**Stored data:**
---

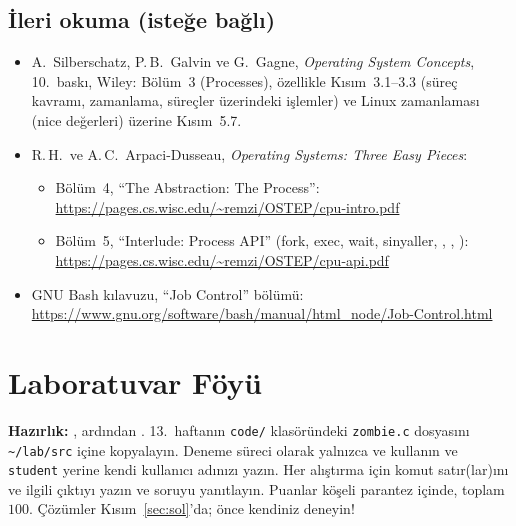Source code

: \subsection*{İleri okuma (isteğe bağlı)}
\begin{itemize}
  \item A.\ Silberschatz, P.\,B.\ Galvin ve G.\ Gagne, \emph{Operating System Concepts}, 10.\ baskı, Wiley: Bölüm~3 (Processes), özellikle Kısım~3.1--3.3 (süreç kavramı, zamanlama, süreçler üzerindeki işlemler) ve Linux zamanlaması (nice değerleri) üzerine Kısım~5.7.
  \item R.\,H.\ ve A.\,C.\ Arpaci-Dusseau, \emph{Operating Systems: Three Easy Pieces}:
  \begin{itemize}
    \item Bölüm~4, ``The Abstraction: The Process'': \url{https://pages.cs.wisc.edu/~remzi/OSTEP/cpu-intro.pdf}
    \item Bölüm~5, ``Interlude: Process API'' (fork, exec, wait, sinyaller, , , ): \url{https://pages.cs.wisc.edu/~remzi/OSTEP/cpu-api.pdf}
  \end{itemize}
  \item GNU Bash kılavuzu, ``Job Control'' bölümü: \url{https://www.gnu.org/software/bash/manual/html_node/Job-Control.html}
\end{itemize}

\section{Laboratuvar Föyü}
\label{sec:lab}

\textbf{Hazırlık:} , ardından . 13.~haftanın \texttt{code/} klasöründeki \texttt{zombie.c} dosyasını \texttt{\textasciitilde/lab/src} içine kopyalayın. Deneme süreci olarak yalnızca  ve  kullanın ve \texttt{student} yerine kendi kullanıcı adınızı yazın. Her alıştırma için komut satır(lar)ını ve ilgili çıktıyı yazın ve soruyu yanıtlayın. Puanlar köşeli parantez içinde, toplam $100$. Çözümler Kısım~\ref{sec:sol}'da; önce kendiniz deneyin!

---

**WORK ORDER:**
Give back all of the entries verbatim, but without pictures.

**REPLY:**
Source code

: \subsection*{İleri okuma (isteğe bağlı)}
\begin{itemize}
  \item A.\ Silberschatz, P.\,B.\ Galvin ve G.\ Gagne, \emph{Operating System Concepts}, 10.\ baskı, Wiley: Bölüm~3 (Processes), özellikle Kısım~3.1--3.3 (süreç kavramı, zamanlama, süreçler üzerindeki işlemler) ve Linux zamanlaması (nice değerleri) üzerine Kısım~5.7.
  \item R.\,H.\ ve A.\,C.\ Arpaci-Dusseau, \emph{Operating Systems: Three Easy Pieces}:
  \begin{itemize}
    \item Bölüm~4, ``The Abstraction: The Process'': \url{https://pages.cs.wisc.edu/~remzi/OSTEP/cpu-intro.pdf}
    \item Bölüm~5, ``Interlude: Process API'' (fork, exec, wait, sinyaller, , , ): \url{https://pages.cs.wisc.edu/~remzi/OSTEP/cpu-api.pdf}
  \end{itemize}
  \item GNU Bash kılavuzu, ``Job Control'' bölümü: \url{https://www.gnu.org/software/bash/manual/html_node/Job-Control.html}
\end{itemize}

\section{Laboratuvar Föyü}
\label{sec:lab}

\textbf{Hazırlık:} , ardından . 13.~haftanın \texttt{code/} klasöründeki \texttt{zombie.c} dosyasını \texttt{\textasciitilde/lab/src} içine kopyalayın. Deneme süreci olarak yalnızca  ve  kullanın ve \texttt{student} yerine kendi kullanıcı adınızı yazın. Her alıştırma için komut satır(lar)ını ve ilgili çıktıyı yazın ve soruyu yanıtlayın. Puanlar köşeli parantez içinde, toplam $100$. Çözümler Kısım~\ref{sec:sol}'da; önce kendiniz deneyin!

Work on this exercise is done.